> **Exercise**
The answer must be every line of the data that holds the word "eines".
BEGIN Record excerpts
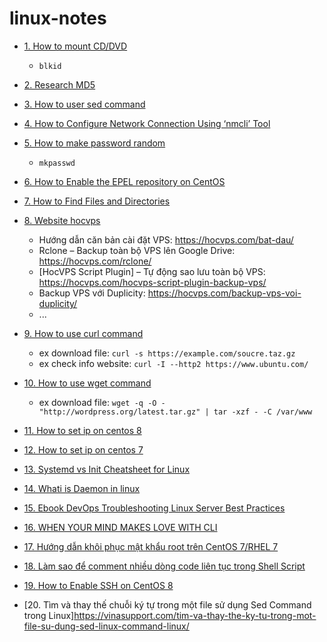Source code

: # linux-notes

- [1. How to mount CD/DVD](https://linuxconfig.org/how-to-mount-cd-dvd-rom-on-centos-rhel-linux)
  + `blkid`
- [2. Research MD5](https://quantrimang.com/md5-cua-1-file-la-gi-118565)
- [3. How to user sed command](https://www.hostinger.vn/huong-dan/huong-dan-su-dung-sed-command)
- [4. How to Configure Network Connection Using ‘nmcli’ Tool](https://www.tecmint.com/nmcli-configure-network-connection/)
- [5. How to make password random](https://quantrimang.com/10-cach-tao-mat-khau-ngau-nhien-trong-linux-tu-dong-lenh-83450)
  + `mkpasswd`

- [6. How to Enable the EPEL repository on CentOS](https://linuxize.com/post/how-to-enable-epel-repository-on-centos/)
- [7. How to Find Files and Directories](https://linuxize.com/post/how-to-find-files-in-linux-using-the-command-line/)
- [8. Website hocvps](https://hocvps.com/)
  + Hướng dẫn căn bản cài đặt VPS: https://hocvps.com/bat-dau/
  + Rclone – Backup toàn bộ VPS lên Google Drive: https://hocvps.com/rclone/
  + [HocVPS Script Plugin] – Tự động sao lưu toàn bộ VPS: https://hocvps.com/hocvps-script-plugin-backup-vps/
  + Backup VPS với Duplicity: https://hocvps.com/backup-vps-voi-duplicity/
  + ...
      
- [9. How to use curl command](https://linuxize.com/post/curl-command-examples/)
  + ex download file: `curl -s https://example.com/soucre.taz.gz`
  + ex check info website: `curl -I --http2 https://www.ubuntu.com/`
- [10. How to use wget command](https://linuxize.com/post/wget-command-examples/)
  + ex download file: `wget -q -O - "http://wordpress.org/latest.tar.gz" | tar -xzf - -C /var/www`
- [11. How to set ip on centos 8](https://linuxconfig.org/rhel-8-configure-static-ip-address)
- [12. How to set ip on centos 7](https://cuongquach.com/cau-hinh-ip-tinh-tren-centos-7.html)
- [13. Systemd vs Init Cheatsheet for Linux](https://linoxide.com/systemd-vs-sysvinit-cheatsheet/)
- [14. Whati is Daemon in linux](https://cuongquach.com/daemon-trong-linux-la-gi.html)
- [15. Ebook DevOps Troubleshooting Linux Server Best Practices](https://cuongquach.com/ebook-devops-troubleshooting-linux-server-best-practices.html)
- [16. WHEN YOUR MIND MAKES LOVE WITH CLI](https://www.familug.org/2012/03/ccgu-cat-cut-grep-uniq.html)
- [17. Hướng dẫn khôi phục mật khẩu root trên CentOS 7/RHEL 7](https://cuongquach.com/khoi-phuc-mat-khau-root-tren-centos7-rhel7.html)
- [18. Làm sao để comment nhiều dòng code liên tục trong Shell Script](https://cuongquach.com/comment-nhieu-dong-code-lien-tuc-shell-script.html)
- [19. How to Enable SSH on CentOS 8](https://linuxhint.com/enable_ssh_centos8/)
- [20. Tìm và thay thế chuỗi ký tự trong một file sử dụng Sed Command trong Linux]https://vinasupport.com/tim-va-thay-the-ky-tu-trong-mot-file-su-dung-sed-linux-command-linux/
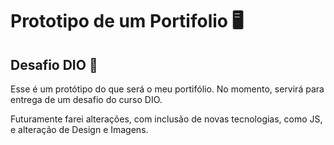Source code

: # Prototipo de um Portifolio 🖥️
## Desafio DIO 🥇
Esse é um protótipo do que será o meu portifólio. No momento, servirá para entrega de um desafio do curso DIO.

Futuramente farei alterações, com inclusão de novas tecnologias, como JS, e alteração de Design e Imagens.
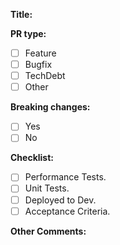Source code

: **Title:**

**PR type:**
- [ ] Feature
- [ ] Bugfix
- [ ] TechDebt
- [ ] Other

**Breaking changes:**
- [ ] Yes
- [ ] No

**Checklist:**
- [ ] Performance Tests.
- [ ] Unit Tests.
- [ ] Deployed to Dev.
- [ ] Acceptance Criteria.

**Other Comments:**
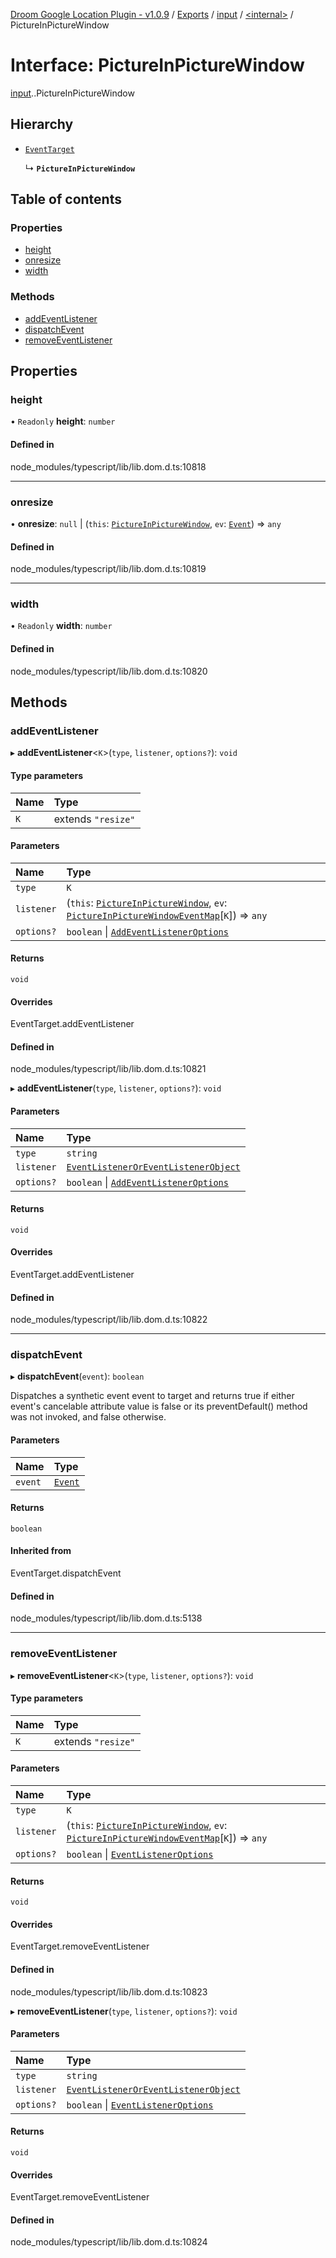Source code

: [Droom Google Location Plugin - v1.0.9](../README.md) / [Exports](../modules.md) / [input](../modules/input.md) / [<internal\>](../modules/input._internal_.md) / PictureInPictureWindow

# Interface: PictureInPictureWindow

[input](../modules/input.md).[<internal>](../modules/input._internal_.md).PictureInPictureWindow

## Hierarchy

- [`EventTarget`](../modules/input._internal_.md#eventtarget)

  ↳ **`PictureInPictureWindow`**

## Table of contents

### Properties

- [height](input._internal_.PictureInPictureWindow.md#height)
- [onresize](input._internal_.PictureInPictureWindow.md#onresize)
- [width](input._internal_.PictureInPictureWindow.md#width)

### Methods

- [addEventListener](input._internal_.PictureInPictureWindow.md#addeventlistener)
- [dispatchEvent](input._internal_.PictureInPictureWindow.md#dispatchevent)
- [removeEventListener](input._internal_.PictureInPictureWindow.md#removeeventlistener)

## Properties

### height

• `Readonly` **height**: `number`

#### Defined in

node_modules/typescript/lib/lib.dom.d.ts:10818

___

### onresize

• **onresize**: ``null`` \| (`this`: [`PictureInPictureWindow`](../modules/input._internal_.md#pictureinpicturewindow), `ev`: [`Event`](../modules/input._internal_.md#event)) => `any`

#### Defined in

node_modules/typescript/lib/lib.dom.d.ts:10819

___

### width

• `Readonly` **width**: `number`

#### Defined in

node_modules/typescript/lib/lib.dom.d.ts:10820

## Methods

### addEventListener

▸ **addEventListener**<`K`\>(`type`, `listener`, `options?`): `void`

#### Type parameters

| Name | Type |
| :------ | :------ |
| `K` | extends ``"resize"`` |

#### Parameters

| Name | Type |
| :------ | :------ |
| `type` | `K` |
| `listener` | (`this`: [`PictureInPictureWindow`](../modules/input._internal_.md#pictureinpicturewindow), `ev`: [`PictureInPictureWindowEventMap`](input._internal_.PictureInPictureWindowEventMap.md)[`K`]) => `any` |
| `options?` | `boolean` \| [`AddEventListenerOptions`](input._internal_.AddEventListenerOptions.md) |

#### Returns

`void`

#### Overrides

EventTarget.addEventListener

#### Defined in

node_modules/typescript/lib/lib.dom.d.ts:10821

▸ **addEventListener**(`type`, `listener`, `options?`): `void`

#### Parameters

| Name | Type |
| :------ | :------ |
| `type` | `string` |
| `listener` | [`EventListenerOrEventListenerObject`](../modules/input._internal_.md#eventlisteneroreventlistenerobject) |
| `options?` | `boolean` \| [`AddEventListenerOptions`](input._internal_.AddEventListenerOptions.md) |

#### Returns

`void`

#### Overrides

EventTarget.addEventListener

#### Defined in

node_modules/typescript/lib/lib.dom.d.ts:10822

___

### dispatchEvent

▸ **dispatchEvent**(`event`): `boolean`

Dispatches a synthetic event event to target and returns true if either event's cancelable attribute value is false or its preventDefault() method was not invoked, and false otherwise.

#### Parameters

| Name | Type |
| :------ | :------ |
| `event` | [`Event`](../modules/input._internal_.md#event) |

#### Returns

`boolean`

#### Inherited from

EventTarget.dispatchEvent

#### Defined in

node_modules/typescript/lib/lib.dom.d.ts:5138

___

### removeEventListener

▸ **removeEventListener**<`K`\>(`type`, `listener`, `options?`): `void`

#### Type parameters

| Name | Type |
| :------ | :------ |
| `K` | extends ``"resize"`` |

#### Parameters

| Name | Type |
| :------ | :------ |
| `type` | `K` |
| `listener` | (`this`: [`PictureInPictureWindow`](../modules/input._internal_.md#pictureinpicturewindow), `ev`: [`PictureInPictureWindowEventMap`](input._internal_.PictureInPictureWindowEventMap.md)[`K`]) => `any` |
| `options?` | `boolean` \| [`EventListenerOptions`](input._internal_.EventListenerOptions.md) |

#### Returns

`void`

#### Overrides

EventTarget.removeEventListener

#### Defined in

node_modules/typescript/lib/lib.dom.d.ts:10823

▸ **removeEventListener**(`type`, `listener`, `options?`): `void`

#### Parameters

| Name | Type |
| :------ | :------ |
| `type` | `string` |
| `listener` | [`EventListenerOrEventListenerObject`](../modules/input._internal_.md#eventlisteneroreventlistenerobject) |
| `options?` | `boolean` \| [`EventListenerOptions`](input._internal_.EventListenerOptions.md) |

#### Returns

`void`

#### Overrides

EventTarget.removeEventListener

#### Defined in

node_modules/typescript/lib/lib.dom.d.ts:10824
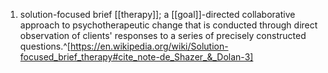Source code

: 1. solution-focused brief [[therapy]]; a [[goal]]-directed collaborative approach to psychotherapeutic change that is conducted through direct observation of clients' responses to a series of precisely constructed questions.^[https://en.wikipedia.org/wiki/Solution-focused_brief_therapy#cite_note-de_Shazer_&_Dolan-3]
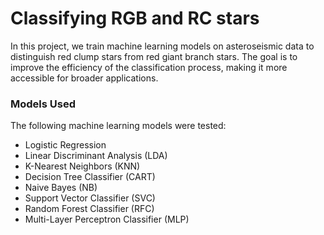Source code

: # Classifying RGB and RC stars

In this project, we train machine learning models on asteroseismic data to distinguish red clump stars from red giant branch stars. The goal is to improve the efficiency of the classification process, making it more accessible for broader applications.


### Models Used

The following machine learning models were tested:

- Logistic Regression
- Linear Discriminant Analysis (LDA)
- K-Nearest Neighbors (KNN)
- Decision Tree Classifier (CART)
- Naive Bayes (NB)
- Support Vector Classifier (SVC)
- Random Forest Classifier (RFC)
- Multi-Layer Perceptron Classifier (MLP)

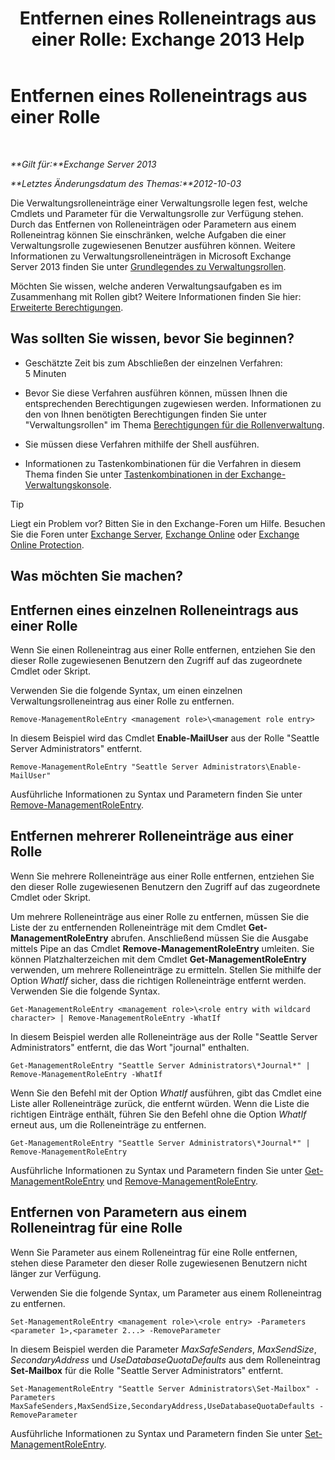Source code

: ﻿---
title: 'Entfernen eines Rolleneintrags aus einer Rolle: Exchange 2013 Help'
TOCTitle: Entfernen eines Rolleneintrags aus einer Rolle
ms:assetid: 4736367a-750f-44d3-8a20-5149bd35e9ff
ms:mtpsurl: https://technet.microsoft.com/de-de/library/Dd297947(v=EXCHG.150)
ms:contentKeyID: 50475592
ms.date: 04/24/2018
mtps_version: v=EXCHG.150
ms.translationtype: HT
---

# Entfernen eines Rolleneintrags aus einer Rolle

 

_**Gilt für:**Exchange Server 2013_

_**Letztes Änderungsdatum des Themas:**2012-10-03_

Die Verwaltungsrolleneinträge einer Verwaltungsrolle legen fest, welche Cmdlets und Parameter für die Verwaltungsrolle zur Verfügung stehen. Durch das Entfernen von Rolleneinträgen oder Parametern aus einem Rolleneintrag können Sie einschränken, welche Aufgaben die einer Verwaltungsrolle zugewiesenen Benutzer ausführen können. Weitere Informationen zu Verwaltungsrolleneinträgen in Microsoft Exchange Server 2013 finden Sie unter [Grundlegendes zu Verwaltungsrollen](understanding-management-roles-exchange-2013-help.md).

Möchten Sie wissen, welche anderen Verwaltungsaufgaben es im Zusammenhang mit Rollen gibt? Weitere Informationen finden Sie hier: [Erweiterte Berechtigungen](advanced-permissions-exchange-2013-help.md).

## Was sollten Sie wissen, bevor Sie beginnen?

  - Geschätzte Zeit bis zum Abschließen der einzelnen Verfahren: 5 Minuten

  - Bevor Sie diese Verfahren ausführen können, müssen Ihnen die entsprechenden Berechtigungen zugewiesen werden. Informationen zu den von Ihnen benötigten Berechtigungen finden Sie unter "Verwaltungsrollen" im Thema [Berechtigungen für die Rollenverwaltung](role-management-permissions-exchange-2013-help.md).

  - Sie müssen diese Verfahren mithilfe der Shell ausführen.

  - Informationen zu Tastenkombinationen für die Verfahren in diesem Thema finden Sie unter [Tastenkombinationen in der Exchange-Verwaltungskonsole](keyboard-shortcuts-in-the-exchange-admin-center-exchange-online-protection-help.md).


> [!TIP]
> Liegt ein Problem vor? Bitten Sie in den Exchange-Foren um Hilfe. Besuchen Sie die Foren unter <A href="https://go.microsoft.com/fwlink/p/?linkid=60612">Exchange Server</A>, <A href="https://go.microsoft.com/fwlink/p/?linkid=267542">Exchange Online</A> oder <A href="https://go.microsoft.com/fwlink/p/?linkid=285351">Exchange Online Protection</A>.



## Was möchten Sie machen?

## Entfernen eines einzelnen Rolleneintrags aus einer Rolle

Wenn Sie einen Rolleneintrag aus einer Rolle entfernen, entziehen Sie den dieser Rolle zugewiesenen Benutzern den Zugriff auf das zugeordnete Cmdlet oder Skript.

Verwenden Sie die folgende Syntax, um einen einzelnen Verwaltungsrolleneintrag aus einer Rolle zu entfernen.

    Remove-ManagementRoleEntry <management role>\<management role entry>

In diesem Beispiel wird das Cmdlet **Enable-MailUser** aus der Rolle "Seattle Server Administrators" entfernt.

    Remove-ManagementRoleEntry "Seattle Server Administrators\Enable-MailUser"

Ausführliche Informationen zu Syntax und Parametern finden Sie unter [Remove-ManagementRoleEntry](https://technet.microsoft.com/de-de/library/dd351187\(v=exchg.150\)).

## Entfernen mehrerer Rolleneinträge aus einer Rolle

Wenn Sie mehrere Rolleneinträge aus einer Rolle entfernen, entziehen Sie den dieser Rolle zugewiesenen Benutzern den Zugriff auf das zugeordnete Cmdlet oder Skript.

Um mehrere Rolleneinträge aus einer Rolle zu entfernen, müssen Sie die Liste der zu entfernenden Rolleneinträge mit dem Cmdlet **Get-ManagementRoleEntry** abrufen. Anschließend müssen Sie die Ausgabe mittels Pipe an das Cmdlet **Remove-ManagementRoleEntry** umleiten. Sie können Platzhalterzeichen mit dem Cmdlet **Get-ManagementRoleEntry** verwenden, um mehrere Rolleneinträge zu ermitteln. Stellen Sie mithilfe der Option *WhatIf* sicher, dass die richtigen Rolleneinträge entfernt werden. Verwenden Sie die folgende Syntax.

    Get-ManagementRoleEntry <management role>\<role entry with wildcard character> | Remove-ManagementRoleEntry -WhatIf

In diesem Beispiel werden alle Rolleneinträge aus der Rolle "Seattle Server Administrators" entfernt, die das Wort "journal" enthalten.

    Get-ManagementRoleEntry "Seattle Server Administrators\*Journal*" | Remove-ManagementRoleEntry -WhatIf

Wenn Sie den Befehl mit der Option *WhatIf* ausführen, gibt das Cmdlet eine Liste aller Rolleneinträge zurück, die entfernt würden. Wenn die Liste die richtigen Einträge enthält, führen Sie den Befehl ohne die Option *WhatIf* erneut aus, um die Rolleneinträge zu entfernen.

    Get-ManagementRoleEntry "Seattle Server Administrators\*Journal*" | Remove-ManagementRoleEntry

Ausführliche Informationen zu Syntax und Parametern finden Sie unter [Get-ManagementRoleEntry](https://technet.microsoft.com/de-de/library/dd335210\(v=exchg.150\)) und [Remove-ManagementRoleEntry](https://technet.microsoft.com/de-de/library/dd351187\(v=exchg.150\)).

## Entfernen von Parametern aus einem Rolleneintrag für eine Rolle

Wenn Sie Parameter aus einem Rolleneintrag für eine Rolle entfernen, stehen diese Parameter den dieser Rolle zugewiesenen Benutzern nicht länger zur Verfügung.

Verwenden Sie die folgende Syntax, um Parameter aus einem Rolleneintrag zu entfernen.

    Set-ManagementRoleEntry <management role>\<role entry> -Parameters <parameter 1>,<parameter 2...> -RemoveParameter

In diesem Beispiel werden die Parameter *MaxSafeSenders*, *MaxSendSize*, *SecondaryAddress* und *UseDatabaseQuotaDefaults* aus dem Rolleneintrag **Set-Mailbox** für die Rolle "Seattle Server Administrators" entfernt.

    Set-ManagementRoleEntry "Seattle Server Administrators\Set-Mailbox" -Parameters MaxSafeSenders,MaxSendSize,SecondaryAddress,UseDatabaseQuotaDefaults -RemoveParameter

Ausführliche Informationen zu Syntax und Parametern finden Sie unter [Set-ManagementRoleEntry](https://technet.microsoft.com/de-de/library/dd351162\(v=exchg.150\)).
END Record excerpts
> **Response for this exercise**
title: 'Entfernen eines Rolleneintrags aus einer Rolle: Exchange 2013 Help'
TOCTitle: Entfernen eines Rolleneintrags aus einer Rolle
# Entfernen eines Rolleneintrags aus einer Rolle
## Entfernen eines einzelnen Rolleneintrags aus einer Rolle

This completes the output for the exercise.